Perversion d’un système sain
“Le dispositif du détachement est sain, précise le député socialiste Gilles Savary, instigateur de la loi de 2014 portant son nom qui visait à lutter contre la concurrence déloyale. En permettant à des entreprises d’envoyer facilement leurs salariés dans d’autres pays européens, le détachement accompagne les échanges internationaux. Grâce à ce système, des ingénieurs français détachés peuvent aller préparer un Airbus à l’étranger.”
En 2013, les organismes de sécurité sociale émettaient environ 300 000 formulaires pour des détachements de salariés français dans le monde, dont un peu moins de la moitié au sein de l’Union européenne. La même année, les organismes européens produisaient environ 180 000 formulaires pour détacher des salariés en France. Le bât commence à blesser lorsqu’on devine qu’un certain nombre de ces formulaires européens pourraient avoir été délivrés… à tort.
De prétendues entreprises portugaises ou polonaises n’existent en fait que sous forme de boîtes aux lettres dans leur pays, et détachent des dizaines de salariés sur le sol français, belge ou allemand. Leur domiciliation leur permet de s’acquitter des cotisations sociales et fiscales au Portugal ou en Pologne, alors qu’elles fonctionnent exclusivement dans d’autres pays. Or une entreprise qui réalise toute son activité en France doit être établie et déclarée en France.

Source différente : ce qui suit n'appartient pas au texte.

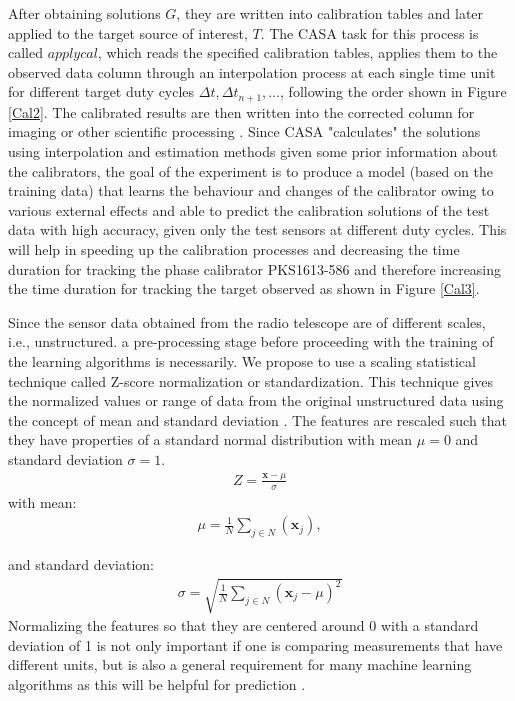 After obtaining solutions $G$, they are written into calibration tables and later applied to the target source of interest, $T$. The CASA task for this process is called $\textit{applycal}$, which reads the specified calibration tables, applies them to the observed data column through an interpolation process at each single time unit for different target duty cycles $\Delta t, \Delta t_{n+1},\dots$, following the order shown in Figure \ref{Cal2}. The calibrated results are then written into the corrected column for imaging or other scientific processing \citep{ott2013casa}. Since CASA "calculates" the solutions using interpolation and estimation methods given some prior information about the calibrators, the goal of the experiment is to produce a model (based on the training data) that learns the behaviour and changes of the calibrator owing to various external effects and able to predict the calibration solutions of the test data with high accuracy, given only the test sensors at different duty cycles. This will help in speeding up the calibration processes and decreasing the time duration for tracking the phase calibrator PKS1613-586 and therefore increasing the time duration for tracking the target observed as shown in Figure \ref{Cal3}. 

Since the sensor data obtained from the radio telescope are of different scales, i.e., unstructured. a pre-processing stage before proceeding with the training of the learning algorithms is necessarily. We propose to use a scaling statistical technique called Z-score normalization or standardization. This technique gives the normalized values or range of data from the original unstructured data using the concept of mean and standard deviation \citep{patro2015normalization}. The features are rescaled such that they have properties of a standard normal distribution with mean $\mu=0$ and standard deviation $\sigma=1$. 
\begin{align}
Z=\frac{\textbf{x}- \mu}{\sigma}
\end{align}
with mean:
\begin{align*}
\mu= \frac{1}{N} \sum_{j\in N} (\textbf{x}_j),
\end{align*}

and standard deviation:
\begin{align*}
\sigma=\sqrt{ \frac{1}{N} \sum_{j\in N} (\textbf{x}_j-\mu )^2}
\end{align*}
Normalizing the features so that they are centered around 0 with a standard deviation of 1 is not only important if one is comparing measurements that have different units, but is also a general requirement for many machine learning algorithms as this will be helpful for prediction \citep{bott2014feature}.

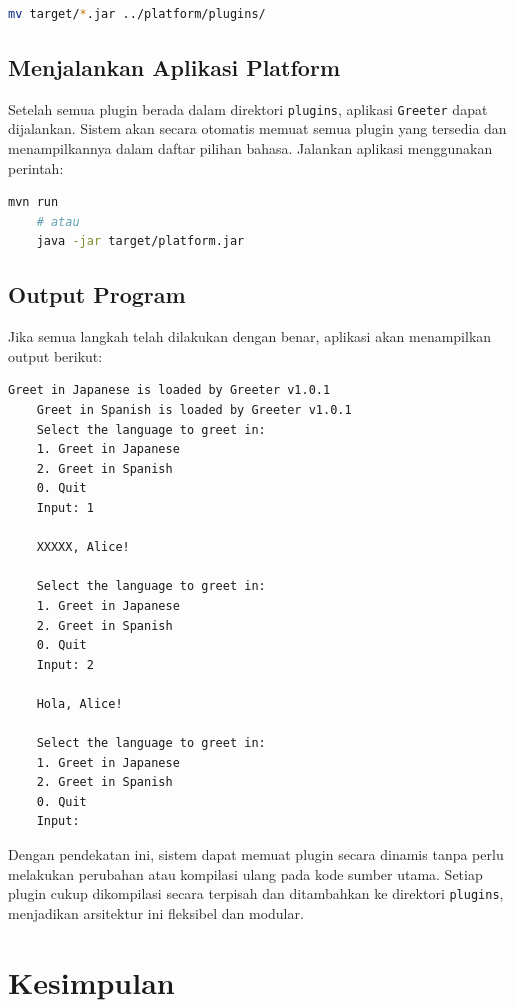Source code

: \begin{lstlisting}[language=bash, caption={Memindahkan Plugin ke Direktori \texttt{plugins}}]
	mv target/*.jar ../platform/plugins/
\end{lstlisting}

\subsection{Menjalankan Aplikasi Platform}

Setelah semua plugin berada dalam direktori \texttt{plugins}, aplikasi \texttt{Greeter} dapat dijalankan. Sistem akan secara otomatis memuat semua plugin yang tersedia dan menampilkannya dalam daftar pilihan bahasa. Jalankan aplikasi menggunakan perintah:

\begin{lstlisting}[language=bash, caption={Menjalankan Aplikasi Platform}]
	mvn run 
	# atau
	java -jar target/platform.jar
\end{lstlisting}

\subsection{Output Program}

Jika semua langkah telah dilakukan dengan benar, aplikasi akan menampilkan output berikut:

\begin{lstlisting}[language=bash, caption={Contoh Output Saat Menjalankan Aplikasi}]
	Greet in Japanese is loaded by Greeter v1.0.1
	Greet in Spanish is loaded by Greeter v1.0.1
	Select the language to greet in:
	1. Greet in Japanese
	2. Greet in Spanish
	0. Quit
	Input: 1
	
	XXXXX, Alice!
	
	Select the language to greet in:
	1. Greet in Japanese
	2. Greet in Spanish
	0. Quit
	Input: 2
	
	Hola, Alice!
	
	Select the language to greet in:
	1. Greet in Japanese
	2. Greet in Spanish
	0. Quit
	Input:
\end{lstlisting}

Dengan pendekatan ini, sistem dapat memuat plugin secara dinamis tanpa perlu melakukan perubahan atau kompilasi ulang pada kode sumber utama. Setiap plugin cukup dikompilasi secara terpisah dan ditambahkan ke direktori \texttt{plugins}, menjadikan arsitektur ini fleksibel dan modular.


\section{Kesimpulan}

Sinon, on parle de travail dissimulé.
2 février 2015. Le tribunal de grande instance de Carpentras déclare la société JMG Structures (entreprise de gros œuvre et maçonnerie basée à Bollène, dans le Vaucluse) coupable de prêt de main-d’œuvre à but lucratif hors du cadre légal du travail temporaire et de marchandage, faits commis en 2011 à Montélimar avec la société portugaise Cepajom. En clair, de la fausse sous-traitance. Pourquoi fausse ? Les ouvriers d’un sous-traitant doivent recevoir les consignes des cadres de leur propre entreprise, et celle-ci doit facturer à la prestation. Si ces ouvriers obéissent directement à l’entreprise donneuse d’ordres et qu’il sont “facturés” à l’heure, alors le sous-traitant joue le rôle d’une agence d’intérim, sans l’être légalement. Germain Arrieta, représentant légal et cogérant de la société JMG Structures, est condamné au paiement d’une amende de 10 000 euros. L’homme dirige par ailleurs la SECN, l’entreprise de Donzère où Michel Rabou est maçon.

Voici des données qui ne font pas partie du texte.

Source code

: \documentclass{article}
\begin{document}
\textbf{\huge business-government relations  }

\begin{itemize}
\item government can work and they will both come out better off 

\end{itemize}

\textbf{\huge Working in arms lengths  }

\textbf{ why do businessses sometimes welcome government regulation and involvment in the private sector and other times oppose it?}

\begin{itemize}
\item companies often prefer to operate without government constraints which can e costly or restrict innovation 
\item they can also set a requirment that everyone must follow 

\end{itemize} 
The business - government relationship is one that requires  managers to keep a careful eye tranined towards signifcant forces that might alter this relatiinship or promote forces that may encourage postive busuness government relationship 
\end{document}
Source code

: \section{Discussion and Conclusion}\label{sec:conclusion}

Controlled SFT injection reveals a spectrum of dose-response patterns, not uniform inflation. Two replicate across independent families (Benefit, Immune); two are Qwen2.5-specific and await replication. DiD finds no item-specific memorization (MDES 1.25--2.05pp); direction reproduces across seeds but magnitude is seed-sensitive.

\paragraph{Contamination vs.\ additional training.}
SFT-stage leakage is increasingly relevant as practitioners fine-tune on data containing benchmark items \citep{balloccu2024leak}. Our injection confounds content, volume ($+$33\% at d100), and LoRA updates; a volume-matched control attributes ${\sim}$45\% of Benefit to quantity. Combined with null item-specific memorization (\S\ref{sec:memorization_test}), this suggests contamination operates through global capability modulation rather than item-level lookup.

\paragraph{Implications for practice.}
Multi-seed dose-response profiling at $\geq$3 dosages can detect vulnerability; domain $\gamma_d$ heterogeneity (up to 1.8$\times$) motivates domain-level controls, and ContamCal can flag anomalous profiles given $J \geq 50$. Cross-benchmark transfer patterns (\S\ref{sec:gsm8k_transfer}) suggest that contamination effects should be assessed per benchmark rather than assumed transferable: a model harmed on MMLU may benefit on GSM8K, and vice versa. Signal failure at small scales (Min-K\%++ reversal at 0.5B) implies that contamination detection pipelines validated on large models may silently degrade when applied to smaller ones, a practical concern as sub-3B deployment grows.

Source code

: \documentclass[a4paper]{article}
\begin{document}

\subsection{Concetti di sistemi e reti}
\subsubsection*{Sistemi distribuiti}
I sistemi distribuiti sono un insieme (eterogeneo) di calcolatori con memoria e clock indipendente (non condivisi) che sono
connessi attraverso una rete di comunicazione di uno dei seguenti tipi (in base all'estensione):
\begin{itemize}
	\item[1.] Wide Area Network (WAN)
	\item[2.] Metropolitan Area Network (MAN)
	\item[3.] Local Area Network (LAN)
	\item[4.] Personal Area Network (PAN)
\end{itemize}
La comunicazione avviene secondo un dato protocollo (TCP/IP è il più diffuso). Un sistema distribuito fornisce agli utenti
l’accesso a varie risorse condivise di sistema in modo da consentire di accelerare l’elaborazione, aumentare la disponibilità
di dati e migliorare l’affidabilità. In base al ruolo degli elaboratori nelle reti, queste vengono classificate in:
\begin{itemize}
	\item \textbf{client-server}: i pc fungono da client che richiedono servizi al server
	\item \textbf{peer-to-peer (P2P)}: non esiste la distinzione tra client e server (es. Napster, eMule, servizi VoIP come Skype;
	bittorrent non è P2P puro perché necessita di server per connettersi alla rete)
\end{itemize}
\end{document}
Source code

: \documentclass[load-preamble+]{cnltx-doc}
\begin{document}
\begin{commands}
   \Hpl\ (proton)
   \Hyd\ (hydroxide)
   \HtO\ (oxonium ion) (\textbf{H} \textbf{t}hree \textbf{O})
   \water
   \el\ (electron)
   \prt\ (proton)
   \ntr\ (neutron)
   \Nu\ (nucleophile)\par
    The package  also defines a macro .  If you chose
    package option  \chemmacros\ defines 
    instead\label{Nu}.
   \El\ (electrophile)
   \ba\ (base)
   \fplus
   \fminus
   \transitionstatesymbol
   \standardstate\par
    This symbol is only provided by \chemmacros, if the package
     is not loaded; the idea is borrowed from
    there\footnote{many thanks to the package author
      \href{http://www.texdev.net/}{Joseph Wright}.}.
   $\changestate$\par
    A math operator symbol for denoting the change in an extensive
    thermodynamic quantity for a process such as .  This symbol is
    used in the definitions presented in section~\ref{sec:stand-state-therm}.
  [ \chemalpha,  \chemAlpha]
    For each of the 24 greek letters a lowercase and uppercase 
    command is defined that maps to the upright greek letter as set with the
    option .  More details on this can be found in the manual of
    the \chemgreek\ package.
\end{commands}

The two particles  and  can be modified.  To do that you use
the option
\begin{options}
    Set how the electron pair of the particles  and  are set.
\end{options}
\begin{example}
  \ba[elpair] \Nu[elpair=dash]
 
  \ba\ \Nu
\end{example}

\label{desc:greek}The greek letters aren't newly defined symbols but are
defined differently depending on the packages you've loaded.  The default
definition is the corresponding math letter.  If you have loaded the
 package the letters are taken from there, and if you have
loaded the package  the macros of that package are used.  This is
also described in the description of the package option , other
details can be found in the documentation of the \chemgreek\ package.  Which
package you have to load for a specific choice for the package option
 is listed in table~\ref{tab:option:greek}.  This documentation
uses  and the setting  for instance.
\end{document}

Quand le syndicaliste rentre de formation, il flaire une situation similaire à celle de JMG Structures dans sa propre entreprise. Au lieu d’être détachés du sous-traitant portugais Cepajom, les ouvriers portugais n’auraient-ils pas dû être directement les employés de la SECN ? Il interpelle alors son patron : “J’ai demandé à Germain Arrieta d’embaucher Jorge, Victor et la dizaine d’ouvriers salariés qui travaillaient pour la SECN. Il a refusé.”
Une vague de fraudes
Fausse sous-traitance et travail au noir sous couvert de détachement ? Les exemples inondent le secteur du bâtiment, qui accueille 43 % des salariés détachés déclarés en France en 2013. Ainsi Lyon Capitale révèle dans son numéro de février que l’entreprise de menuiserie JEM à Corbas dans le Rhône a eu recours entre 2006 et 2014 à des dizaines de salariés détachés des présumées fausses entreprises polonaises Technobud Polska et MGM Polska. L’affaire attend une décision du procureur d’Albertville pour d’éventuelles poursuites.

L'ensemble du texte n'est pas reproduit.